On the uniform dimension of subextensions in skew polynomial rings
Bertrand Nguefack
TL;DR
This work investigates when the left uniform dimension $\mathsf{udim}$ is preserved under subextensions of skew polynomial rings $S=R[ \boldsymbol{X}; \boldsymbol{\alpha}, \boldsymbol{\delta} ]$ of bijective type. It develops a general framework based on the notion of enough uniform submodules and nicely essential extensions, providing lifting techniques that transfer $\mathsf{udim}$ and left Goldie properties from the coefficient ring $R$ to subextensions $A$. In the commuting-variables setting, it solves subextension problems for skew Laurent polynomial rings, establishing invariance theorems and Goldie-ness results; in the noncommuting case, it identifies essential special subextensions where invariance still holds, while highlighting the inherent complexity and potential pathologies. The paper also presents easy examples showing the limits of Shock-type arguments in the noncommuting context and demonstrates a broad array of essentially special subextensions, including two-variable constructions, where the uniform dimension remains anchored to that of the base ring $R$ under suitable hypotheses.
Abstract
This work investigates the invariance of the non-necessarily finite uniform dimension and related concepts for subextensions in skew polynomial rings \mbox{$ \mathbb{S}=R[ \mathbf{\mathrm{X}}; \mathbfα , \mathbfδ ]$} of bijective type over a well-ordered set of variables.
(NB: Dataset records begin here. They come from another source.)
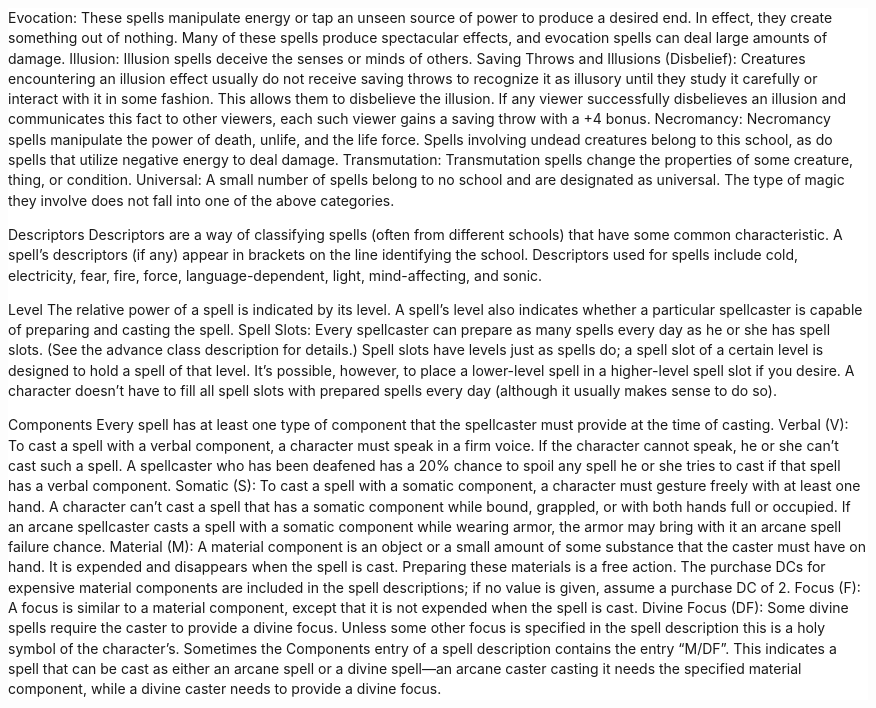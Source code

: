 Evocation: These spells manipulate energy or tap an unseen source of power to produce a desired end. In effect, they create something out of nothing. Many of these spells produce spectacular effects, and evocation spells can deal large amounts of damage.
Illusion: Illusion spells deceive the senses or minds of others.
Saving Throws and Illusions (Disbelief): Creatures encountering an illusion effect usually do not receive saving throws to recognize it as illusory until they study it carefully or interact with it in some fashion. This allows them to disbelieve the illusion. If any viewer successfully disbelieves an illusion and communicates this fact to other viewers, each such viewer gains a saving throw with a +4 bonus.
Necromancy: Necromancy spells manipulate the power of death, unlife, and the life force. Spells involving undead creatures belong to this school, as do spells that utilize negative energy to deal damage.
Transmutation: Transmutation spells change the properties of some creature, thing, or condition.
Universal: A small number of spells belong to no school and are designated as universal. The type of magic they involve does not fall into one of the above categories.

Descriptors
Descriptors are a way of classifying spells (often from different schools) that have some common characteristic.
A spell’s descriptors (if any) appear in brackets on the line identifying the school. Descriptors used for spells include cold, electricity, fear, fire, force, language-dependent, light, mind-affecting, and sonic.

Level
The relative power of a spell is indicated by its level. A spell’s level also indicates whether a particular spellcaster is capable of preparing and casting the spell.
Spell Slots: Every spellcaster can prepare as many spells every day as he or she has spell slots. (See the advance class description for details.)
Spell slots have levels just as spells do; a spell slot of a certain level is designed to hold a spell of that level. It’s possible, however, to place a lower-level spell in a higher-level spell slot if you desire. A character doesn’t have to fill all spell slots with prepared spells every day (although it usually makes sense to do so).

Components
Every spell has at least one type of component that the spellcaster must provide at the time of casting.
Verbal (V): To cast a spell with a verbal component, a character must speak in a firm voice. If the character cannot speak, he or she can’t cast such a spell. A spellcaster who has been deafened has a 20% chance to spoil any spell he or she tries to cast if that spell has a verbal component.
Somatic (S): To cast a spell with a somatic component, a character must gesture freely with at least one hand. A character can’t cast a spell that has a somatic component while bound, grappled, or with both hands full or occupied. If an arcane spellcaster casts a spell with a somatic component while wearing armor, the armor may bring with it an arcane spell failure chance.
Material (M): A material component is an object or a small amount of some substance that the caster must have on hand. It is expended and disappears when the spell is cast. Preparing these materials is a free action. The purchase DCs for expensive material components are included in the spell descriptions; if no value is given, assume a purchase DC of 2.
Focus (F): A focus is similar to a material component, except that it is not expended when the spell is cast.
Divine Focus (DF): Some divine spells require the caster to provide a divine focus. Unless some other focus is specified in the spell description this is a holy symbol of the character’s.
Sometimes the Components entry of a spell description contains the entry “M/DF”. This indicates a spell that can be cast as either an arcane spell or a divine spell—an arcane caster casting it needs the specified material component, while a divine caster needs to provide a divine focus.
When the coefficient ring has enough uniform left ideals, in the commuting variables case we show that classical results on this topic for polynomial rings extend to subextensions of skew Laurent polynomial rings \mbox{$ \mathbb{S}=R[ \mathbf{\mathrm{X}}^{\pm1}; \mathbfα]$}, generated over $R$ by any family of (standard) terms. The situation in the non-commuting variables context is more complex; easily formed polynomial-like subrings can behave very oddly from the ambient ring. We provide easy examples of a (semi)prime left Goldie skew polynomial ring of bijective type containing a monoid subring isomorphic to a free non-commutative polynomial ring. We then study the so-called subclass of \emph{essentially special subextensions} and obtain for them the preservation of the uniform dimension and related concepts.